Replies ticked past, one after the other. — Real sus, but what can u do. Gotta follow laws.
— Fuck laws. And fuck the cams. You have to go out on your own two feet and be part of nature. That’s the only way you’ll find the monster.
— He’s right, you gotta get out there. Forget the ranger, man, he’s probably part of the cover up. How’d he even know you had a drone out there? Sounds fishy as hell.
Jim closed his eyes and could taste the rotten pine scent again. He imagined rough wood under his fingers and thought he heard laughter, high pitched and on the verge of breakdown, until he opened his eyes and saw the empty room. He shifted positions, rolled onto his side, and went fetal around the tablet. More responses came in, one after the other, and he knew what he had to do.
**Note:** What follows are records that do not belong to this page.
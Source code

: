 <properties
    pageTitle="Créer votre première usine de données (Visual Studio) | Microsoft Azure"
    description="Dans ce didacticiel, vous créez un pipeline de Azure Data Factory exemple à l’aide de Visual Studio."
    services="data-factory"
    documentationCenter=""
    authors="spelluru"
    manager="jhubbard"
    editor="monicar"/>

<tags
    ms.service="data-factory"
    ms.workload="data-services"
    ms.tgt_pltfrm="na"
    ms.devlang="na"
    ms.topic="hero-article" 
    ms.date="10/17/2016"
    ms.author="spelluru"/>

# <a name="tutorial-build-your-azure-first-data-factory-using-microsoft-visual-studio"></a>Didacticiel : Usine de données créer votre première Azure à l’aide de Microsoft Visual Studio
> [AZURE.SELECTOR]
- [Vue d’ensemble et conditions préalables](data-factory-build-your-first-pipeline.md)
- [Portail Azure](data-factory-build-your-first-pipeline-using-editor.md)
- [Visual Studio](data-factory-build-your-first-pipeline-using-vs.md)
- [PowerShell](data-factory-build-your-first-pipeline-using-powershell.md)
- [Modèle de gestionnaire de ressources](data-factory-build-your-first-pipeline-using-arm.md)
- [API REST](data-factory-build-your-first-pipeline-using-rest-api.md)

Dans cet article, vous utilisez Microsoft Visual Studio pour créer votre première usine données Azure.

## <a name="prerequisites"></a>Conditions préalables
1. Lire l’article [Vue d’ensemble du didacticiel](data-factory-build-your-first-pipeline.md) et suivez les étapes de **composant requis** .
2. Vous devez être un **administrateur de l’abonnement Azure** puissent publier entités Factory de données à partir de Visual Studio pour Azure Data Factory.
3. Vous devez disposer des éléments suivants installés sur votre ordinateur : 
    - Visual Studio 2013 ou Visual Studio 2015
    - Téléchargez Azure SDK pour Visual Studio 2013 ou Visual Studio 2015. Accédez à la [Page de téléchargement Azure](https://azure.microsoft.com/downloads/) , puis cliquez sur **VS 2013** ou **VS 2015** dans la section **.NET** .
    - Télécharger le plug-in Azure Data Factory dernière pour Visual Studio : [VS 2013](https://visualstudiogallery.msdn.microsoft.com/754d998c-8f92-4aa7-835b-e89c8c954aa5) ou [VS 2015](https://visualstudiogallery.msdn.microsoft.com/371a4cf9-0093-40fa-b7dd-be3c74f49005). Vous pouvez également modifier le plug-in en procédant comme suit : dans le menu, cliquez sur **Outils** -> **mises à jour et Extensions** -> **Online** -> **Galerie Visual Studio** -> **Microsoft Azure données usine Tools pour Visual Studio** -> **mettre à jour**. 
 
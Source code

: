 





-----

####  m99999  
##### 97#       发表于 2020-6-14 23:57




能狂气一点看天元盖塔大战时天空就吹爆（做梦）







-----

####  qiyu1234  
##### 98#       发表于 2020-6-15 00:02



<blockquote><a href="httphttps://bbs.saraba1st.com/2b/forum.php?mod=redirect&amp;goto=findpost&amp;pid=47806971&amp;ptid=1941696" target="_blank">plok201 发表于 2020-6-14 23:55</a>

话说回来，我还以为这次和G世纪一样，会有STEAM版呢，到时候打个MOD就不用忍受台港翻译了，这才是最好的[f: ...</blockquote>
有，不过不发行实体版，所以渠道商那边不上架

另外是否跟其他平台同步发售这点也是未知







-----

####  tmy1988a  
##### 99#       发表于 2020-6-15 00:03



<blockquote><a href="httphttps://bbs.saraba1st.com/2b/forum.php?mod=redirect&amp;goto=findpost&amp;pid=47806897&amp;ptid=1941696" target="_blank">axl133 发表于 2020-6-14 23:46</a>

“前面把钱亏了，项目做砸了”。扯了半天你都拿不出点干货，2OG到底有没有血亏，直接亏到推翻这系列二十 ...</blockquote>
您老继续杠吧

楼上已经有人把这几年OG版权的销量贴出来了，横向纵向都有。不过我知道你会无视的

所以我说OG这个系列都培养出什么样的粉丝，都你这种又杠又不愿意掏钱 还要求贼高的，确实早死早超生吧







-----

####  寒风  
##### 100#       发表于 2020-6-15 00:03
He typed, — You’re all right I gotta get out there and make something happen since nobody else will.
#
The headlights showed trees, so many trees, and he sat in his truck with the radio on mute, thinking about the hunt. The Devil was out there, somewhere in the damp darkness, and he’d find it.
He got out and grabbed his bag. It was packed with granola bars, a pair of plastic children’s binoculars, an LED flashlight, the drone, and his tablet. He pulled the shotgun from the passenger’s side floor and made sure it was loaded. It felt solid in his hands, heavy and dependable. He had to do what was needed.
Needles crunched under foot as he walked to the edge of the barrens.
He thought of the way Katie always kept her pods in now, and the house, too small to fit them both along with their grief, and he wondered how he’d never noticed how many stars there were.
He walked forward, switching off his flashlight, into the shadows cast by the thousands of scrub pines, pushed his way through the needles with his shotgun on his shoulder, and he felt more lost than he ever had before—but around him, in the black, he thought he saw thousands of little red eyes, shinning out from every corner, peering around every twisted trunk, and he wanted to get closer to them, as close as he could, right up to that edge, and maybe past it.